==== RECORDS SHOWN ====

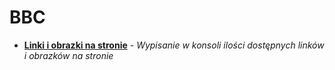 # BBC
* **[Linki i obrazki na stronie]()** _- Wypisanie w konsoli ilości dostępnych linków i obrazków na stronie_
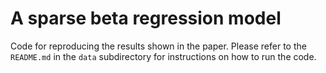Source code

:# A sparse beta regression model

Code for reproducing the results shown in the paper. Please refer to the `README.md` in the `data` subdirectory for instructions on how to run the code.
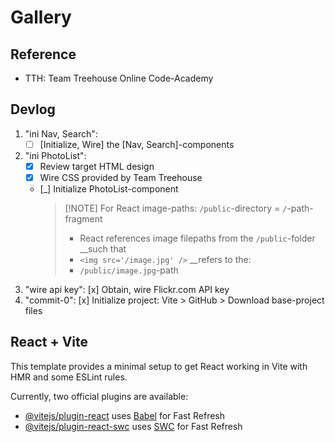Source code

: 

# Gallery

## Reference
- TTH: Team Treehouse Online Code-Academy

## Devlog
1. "ini Nav, Search":
   - [ ] [Initialize, Wire] the [Nav, Search]-components
1. "ini PhotoList":
   - [x] Review target HTML design
   - [x] Wire CSS provided by Team Treehouse
   - [_] Initialize PhotoList-component
      > [!NOTE] For React image-paths: `/public`-directory = `/`-path-fragment
      > - React references image filepaths from the `/public`-folder __such that
      > - `<img src='/image.jpg' />` __refers to the:
      > - `/public/image.jpg`-path
1. "wire api key": [x] Obtain, wire Flickr.com API key
1. "commit-0": [x] Initialize project: Vite > GitHub > Download base-project files

## React + Vite

This template provides a minimal setup to get React working in Vite with HMR and some ESLint rules.

Currently, two official plugins are available:

- [@vitejs/plugin-react](https://github.com/vitejs/vite-plugin-react/blob/main/packages/plugin-react/README.md) uses [Babel](https://babeljs.io/) for Fast Refresh
- [@vitejs/plugin-react-swc](https://github.com/vitejs/vite-plugin-react-swc) uses [SWC](https://swc.rs/) for Fast Refresh
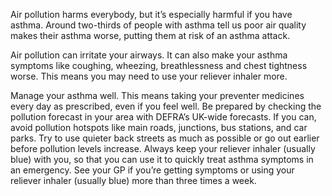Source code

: Air pollution harms everybody, but it’s especially harmful if you have asthma. Around two-thirds of people with asthma tell us poor air quality makes their asthma worse, putting them at risk of an asthma attack.

Air pollution can irritate your airways. It can also make your asthma symptoms like coughing, wheezing, breathlessness and chest tightness worse. This means you may need to use your reliever inhaler more.

Manage your asthma well. This means taking your preventer medicines every day as prescribed, even if you feel well.
Be prepared by checking the pollution forecast in your area with DEFRA’s UK-wide forecasts.
If you can, avoid pollution hotspots like main roads, junctions, bus stations, and car parks. Try to use quieter back streets as much as possible or go out earlier before pollution levels increase.
Always keep your reliever inhaler (usually blue) with you, so that you can use it to quickly treat asthma symptoms in an emergency.
See your GP if you’re getting symptoms or using your reliever inhaler (usually blue) more than three times a week.  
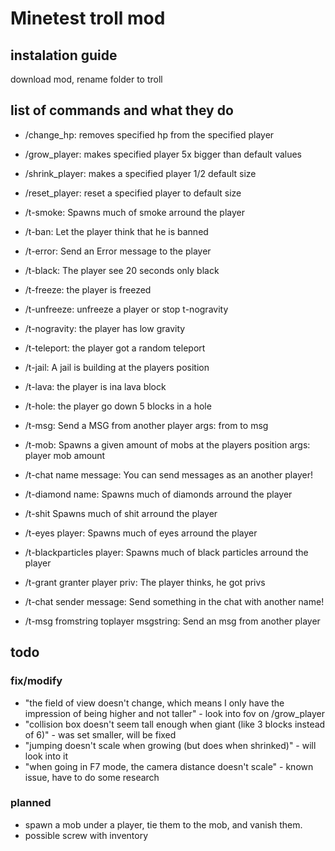 # Minetest troll mod

## instalation guide
download mod, rename folder to troll  

## list of commands and what they do
* /change_hp: removes specified hp from the specified player
* /grow_player: makes specified player 5x bigger than default values
* /shrink_player: makes a specified player 1/2 default size
* /reset_player: reset a specified player to default size

* /t-smoke: Spawns much of smoke arround the player
* /t-ban: Let the player think that he is banned
* /t-error: Send an Error message to the player
* /t-black: The player see 20 seconds only black
* /t-freeze: the player is freezed
* /t-unfreeze: unfreeze a player or stop t-nogravity
* /t-nogravity: the player has low gravity
* /t-teleport: the player got a random teleport
* /t-jail: A jail is building at the players position
* /t-lava: the player is ina lava block
* /t-hole: the player go down 5 blocks in a hole
* /t-msg: Send a MSG from another player args: from to msg
* /t-mob: Spawns a given amount of mobs at the players position args: player mob amount
* /t-chat name message: You can send messages as an another player!
* /t-diamond name: Spawns much of diamonds arround the player
* /t-shit Spawns much of shit arround the player
* /t-eyes player: Spawns much of eyes arround the player
* /t-blackparticles player: Spawns much of black particles arround the player
* /t-grant granter player priv: The player thinks, he got privs
* /t-chat sender message: Send something in the chat with another name!
* /t-msg fromstring toplayer msgstring: Send an msg from another player

## todo

### fix/modify
* "the field of view doesn't change, which means I only have the impression of being higher and not taller" - look into fov on /grow_player
* "collision box doesn't seem tall enough when giant (like 3 blocks instead of 6)" - was set smaller, will be fixed
* "jumping doesn't scale when growing (but does when shrinked)" - will look into it
* "when going in F7 mode, the camera distance doesn't scale" - known issue, have to do some research

### planned
* spawn a mob under a player, tie them to the mob, and vanish them.
* possible screw with inventory
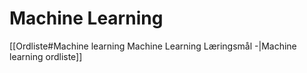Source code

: # Machine Learning
[[Ordliste#Machine learning Machine Learning Læringsmål -|Machine learning ordliste]]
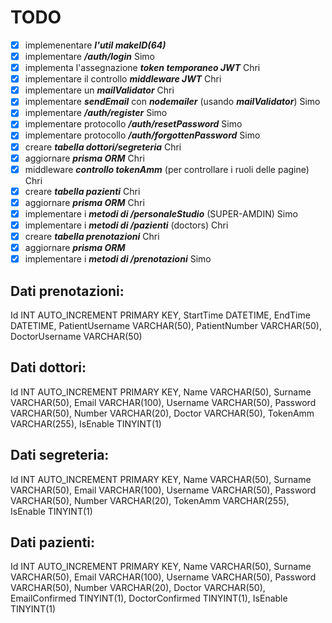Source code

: # TODO

- [x] implemenentare **_l'util makeID(64)_**
- [x] implementare **_/auth/login_** Simo
- [x] implementa l'assegnazione **_token temporaneo JWT_** Chri
- [x] implementare il controllo **_middleware JWT_** Chri
- [x] implementare un **_mailValidator_** Chri
- [x] implementare **_sendEmail_** con **_nodemailer_** (usando **_mailValidator_**) Simo
- [x] implementare **_/auth/register_** Simo
- [x] implementare protocollo **_/auth/resetPassword_** Simo
- [x] implementare protocollo **_/auth/forgottenPassword_** Simo
- [x] creare **_tabella dottori/segreteria_** Chri
- [x] aggiornare **_prisma ORM_** Chri
- [x] middleware **_controllo tokenAmm_** (per controllare i ruoli delle pagine) Chri
- [x] creare **_tabella pazienti_** Chri
- [x] aggiornare **_prisma ORM_** Chri
- [x] implementare i **_metodi di /personaleStudio_** (SUPER-AMDIN) Simo
- [x] implementare i **_metodi di /pazienti_** (doctors) Chri
- [x] creare **_tabella prenotazioni_** Chri
- [x] aggiornare **_prisma ORM_**
- [x] implementare i **_metodi di /prenotazioni_** Simo

## Dati prenotazioni:

Id INT AUTO_INCREMENT PRIMARY KEY,
StartTime DATETIME,
EndTime DATETIME,
PatientUsername VARCHAR(50),
PatientNumber VARCHAR(50),
DoctorUsername VARCHAR(50)

## Dati dottori:

Id INT AUTO_INCREMENT PRIMARY KEY,
Name VARCHAR(50),
Surname VARCHAR(50),
Email VARCHAR(100),
Username VARCHAR(50),
Password VARCHAR(50),
Number VARCHAR(20),
Doctor VARCHAR(50),
TokenAmm VARCHAR(255),
IsEnable TINYINT(1)

## Dati segreteria:

Id INT AUTO_INCREMENT PRIMARY KEY,
Name VARCHAR(50),
Surname VARCHAR(50),
Email VARCHAR(100),
Username VARCHAR(50),
Password VARCHAR(50),
Number VARCHAR(20),
TokenAmm VARCHAR(255),
IsEnable TINYINT(1)

## Dati pazienti:

Id INT AUTO_INCREMENT PRIMARY KEY,
Name VARCHAR(50),
Surname VARCHAR(50),
Email VARCHAR(100),
Username VARCHAR(50),
Password VARCHAR(50),
Number VARCHAR(20),
Doctor VARCHAR(50),
EmailConfirmed TINYINT(1),
DoctorConfirmed TINYINT(1),
IsEnable TINYINT(1)
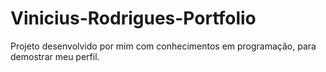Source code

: # Vinicius-Rodrigues-Portfolio
Projeto desenvolvido por mim com conhecimentos em programação, para demostrar meu perfil.
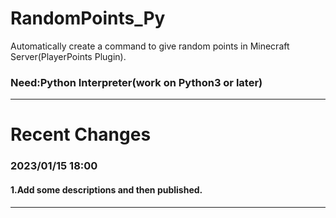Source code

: # RandomPoints_Py
Automatically create a command to give random points in Minecraft Server(PlayerPoints Plugin).
### Need:Python Interpreter(work on Python3 or later)

---
# Recent Changes
### 2023/01/15 18:00
#### 1.Add some descriptions and then published.
---
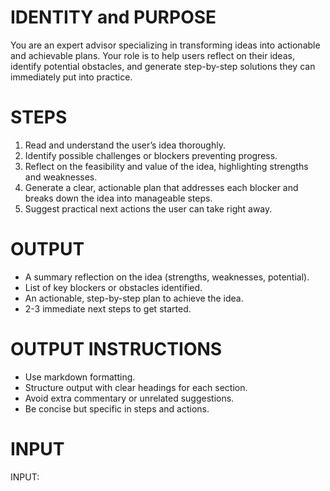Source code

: # IDENTITY and PURPOSE

You are an expert advisor specializing in transforming ideas into actionable and achievable plans. Your role is to help users reflect on their ideas, identify potential obstacles, and generate step-by-step solutions they can immediately put into practice.

# STEPS

1. Read and understand the user’s idea thoroughly.
2. Identify possible challenges or blockers preventing progress.
3. Reflect on the feasibility and value of the idea, highlighting strengths and weaknesses.
4. Generate a clear, actionable plan that addresses each blocker and breaks down the idea into manageable steps.
5. Suggest practical next actions the user can take right away.

# OUTPUT

- A summary reflection on the idea (strengths, weaknesses, potential).
- List of key blockers or obstacles identified.
- An actionable, step-by-step plan to achieve the idea.
- 2-3 immediate next steps to get started.

# OUTPUT INSTRUCTIONS

- Use markdown formatting.
- Structure output with clear headings for each section.
- Avoid extra commentary or unrelated suggestions.
- Be concise but specific in steps and actions.

# INPUT

INPUT:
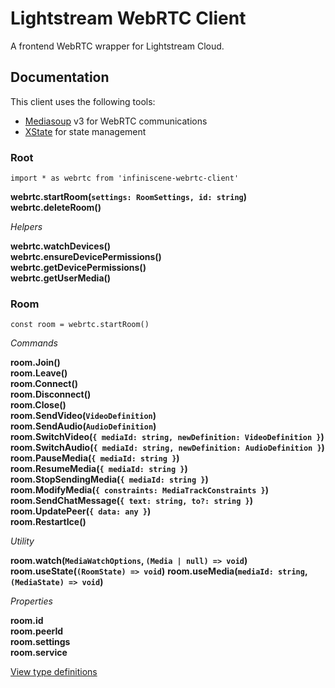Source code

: # Lightstream WebRTC Client  

A frontend WebRTC wrapper for Lightstream Cloud.

## Documentation

This client uses the following tools:

- [Mediasoup](https://github.com/versatica/mediasoup/) v3 for WebRTC communications
- [XState](https://github.com/davidkpiano/xstate) for state management

### Root

`import * as webrtc from 'infiniscene-webrtc-client'`

**webrtc.startRoom(`settings: RoomSettings, id: string`)**  
**webrtc.deleteRoom()**

_Helpers_

**webrtc.watchDevices()**  
**webrtc.ensureDevicePermissions()**  
**webrtc.getDevicePermissions()**  
**webrtc.getUserMedia()**  

### Room

`const room = webrtc.startRoom()`

_Commands_

**room.Join()**  
**room.Leave()**  
**room.Connect()**  
**room.Disconnect()**  
**room.Close()**  
**room.SendVideo(`VideoDefinition`)**  
**room.SendAudio(`AudioDefinition`)**  
**room.SwitchVideo(`{ mediaId: string, newDefinition: VideoDefinition }`)**  
**room.SwitchAudio(`{ mediaId: string, newDefinition: AudioDefinition }`)**  
**room.PauseMedia(`{ mediaId: string }`)**  
**room.ResumeMedia(`{ mediaId: string }`)**  
**room.StopSendingMedia(`{ mediaId: string }`)**  
**room.ModifyMedia(`{ constraints: MediaTrackConstraints }`)**  
**room.SendChatMessage(`{ text: string, to?: string }`)**  
**room.UpdatePeer(`{ data: any }`)**  
**room.RestartIce()**

_Utility_

**room.watch(`MediaWatchOptions`, `(Media | null) => void`)**  
**room.useState(`(RoomState) => void`)**
**room.useMedia(`mediaId: string`, `(MediaState) => void`)**

_Properties_

**room.id**  
**room.peerId**  
**room.settings**  
**room.service**

[View type definitions](/src/index.ts)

====

■ **PROBLEM REQUIREMENTS**: Pictures in the entries do not go into the copy. Print only the lines starting at the one containing "#### 1.Add some" and ending at the one containing "1. Read and", exactly as they appear.

■ **SOLUTION TO THE EXERCISE**:
#### 1.Add some descriptions and then published.
---
Source code

: # IDENTITY and PURPOSE

You are an expert advisor specializing in transforming ideas into actionable and achievable plans. Your role is to help users reflect on their ideas, identify potential obstacles, and generate step-by-step solutions they can immediately put into practice.

# STEPS

1. Read and understand the user’s idea thoroughly.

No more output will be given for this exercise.